Civility and Communication in the Internet Age

Today was going along just fine — productive, happy, and relatively stress free — until a certain email crossed my desk.

The name and subject of the email will be withheld so that hopefully I can forget this dialogue ever happened. Suffice it to say, I read the initial email which was a request for action. I held it in my inbox, not responding as I was working on other items, and soon received a second email. The second email contained a renewed request, more strongly worded than the first. Without pausing to pray, I concluded the action that had been requested and fired off a relatively curt response. The two initial emails were “filed”, taking them away from my attention.

About thirty minutes later, I received a third email, offering an apology. The emailer felt that they surely must have offended me, to receive such an officious response. This emailer knew me well enough to note that an email containing not a single “!” or “lol” was surely out of character.

Emails flew back and forth between the two of us, apologizing for offending and having been offended. I fessed up to an overabundance of work and tried to lighten the mood, but in reality I actually was offended. In the end, I prayed, for the emailer, and for my own forgiveness in having overreacted.

Oh what a tangled web we weave with our modern forms of communication. So easy to jump to false conclusions, so quick to judge and be judged. So simple to “write off” relationships simply because we’ll likely never meet in real life. So many words, so little true feeling…

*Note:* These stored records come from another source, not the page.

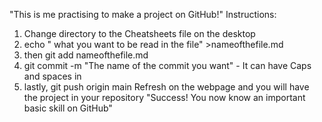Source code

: "This is me practising to make a project on GitHub!" 
Instructions:
1. Change directory to the Cheatsheets file on the desktop
2. echo " what you want to be read in the file" >nameofthefile.md
3. then git add nameofthefile.md
4. git commit -m "The name of the commit you want" - It can have Caps and spaces in
5. lastly, git push origin main
Refresh on the webpage and you will have the project in your repository 
"Success! You now know an important basic skill on GitHub"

The interaction has me feeling a bit dirty and a lot in need of the Sacrament of Penance.

Was it my fault? Who knows.

Will I let it happen again any time soon? Hopefully not.

How do you avoid miscommunication in your online endeavors?



Lisa Hendey, Catholic wife and mom, is the founder and webmaster of www.CatholicMom.com and the author of A Book of Saints for Catholic Moms: 52 Companions for Your Heart, Mind, Body and Soul and The Handbook for Catholic Moms: Nurturing Your Heart, Mind, Body and Soul. Lisa writes for several online and print publications, enjoys speaking around the country and hosts the Catholic Moments Podcast. Visit her at LisaHendey.com.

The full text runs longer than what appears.